On Wednesday, new general manager A.J. Preller agreed to his second blockbuster trade in eight days, acquiring 2013 AL Rookie of the Year Wil Myers from the Tampa Bay Rays in a three-team, 11-player trade that also includes the Washington Nationals. At last week’s Winter Meetings, he agreed to a major trade with the division rival Los Angeles Dodgers, acquiring outfielder Matt Kemp and catcher Tim Federowicz in exchange for catcher Yasmani Grandal and a pair of pitching prospects.
Both deals are pending physicals and perhaps other seemingly minor hangups, but once completed would immediately give San Diego two middle-of-the-order bats with which to rebuild their 30th ranked offense around.
At this point, it’s an almost essential path for San Diego to take in a loaded NL West. With the San Francisco Giants and their three championships in this decade alone setting the pace, along with the financially loaded Los Angeles Dodgers rebuilding their front office and going all in to make up necessary ground, the Padres, Arizona Diamondbacks and Colorado Rockies stand little chance of competing without being aggressive and taking risks.
Enter Preller, who is neither shy nor apprehensive when it comes to being aggressive and taking risks.
Since officially being named San Diego’s GM on Aug. 6, Preller has helped establish the Padres desire to transform from afterthought to immediate contender in the NL West. Of course, that desire requires a certain commitment from ownership to spend money, which apparently has been granted. But there also has to be a relentless and fearless approach from the person in charge of spending, which Preller has so far exemplified.
The trades for Kemp and especially Myers cement Preller’s aggressive nature, though the injury history of both certainly bring risks as well.

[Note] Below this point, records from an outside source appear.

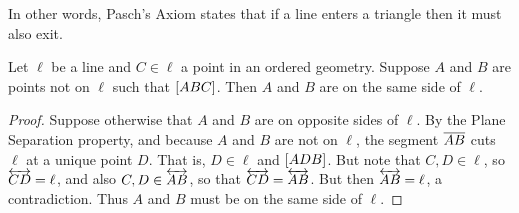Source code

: In other words, Pasch's Axiom states that if a line enters a triangle then it must also exit.

\begin{lem}
Let $\ell$ be a line and $C \in \ell$ a point in an ordered geometry. Suppose $A$ and $B$ are points not on $\ell$ such that $[ A B C ]$. Then $A$ and $B$ are on the same side of $\ell$.
\end{lem}

\begin{proof}
Suppose otherwise that $A$ and $B$ are on opposite sides of $\ell$. By the Plane Separation property, and because $A$ and $B$ are not on $\ell$, the segment $\overline{AB}$ cuts $\ell$ at a unique point $D$. That is, $D \in \ell$ and $[ A D B ]$. But note that $C, D \in \ell$, so $\overleftrightarrow{CD} = \ell$, and also $C, D \in \overleftrightarrow{AB}$, so that $\overleftrightarrow{CD} = \overleftrightarrow{AB}$. But then $\overleftrightarrow{AB} = \ell$, a contradiction. Thus $A$ and $B$ must be on the same side of $\ell$.
\end{proof}

\Exercises%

In Kemp’s case, it was long known the Dodgers were looking to deal from their outfield depth, with Kemp being the preferred guy to move because of his price tag — he’s still owed $107 million over five years, some of which Los Angeles will pay — and past leg injuries that have changed his style. Preller seemingly isn’t concerned following a healthy 2014 for Kemp. Still, it’s surprising and impressive that Preller moved aggressively to strike a blockbuster within the division. Often times those deals aren’t approached let alone considered.
In landing Myers, Preller pulled off a bigger shocker. Until recently, there were few rumblings that Tampa Bay would even consider moving the 24-year-old outfielder, but Preller stepped up, got a third team involved and will now part with three of his top 13 prospects — including No. 2 prospect Trea Turner, who goes to Washington — to add a young, affordable player he obviously believes will make a difference. The risk with Myers is that he missed 75 games last season with a broken wrist, and only managed a .222 average with a .294 on-base percentage overall.
Both are bold moves that could quickly veer off course. Before those trades, Preller made very bold and aggressive bids for free agent hitters Yasmany Tomas and Pablo Sandoval, but ultimately fell short when those players preferred other destinations.
With all of that put together, the message from San Diego is clear: Preller and the Padres mean business. But the questions now are, what’s next, and will it be enough to make the Padres relevant in 2015?
Just the fact we’re asking those questions with a straight face should be enough to make Padres’ fans smile, at least for a little while.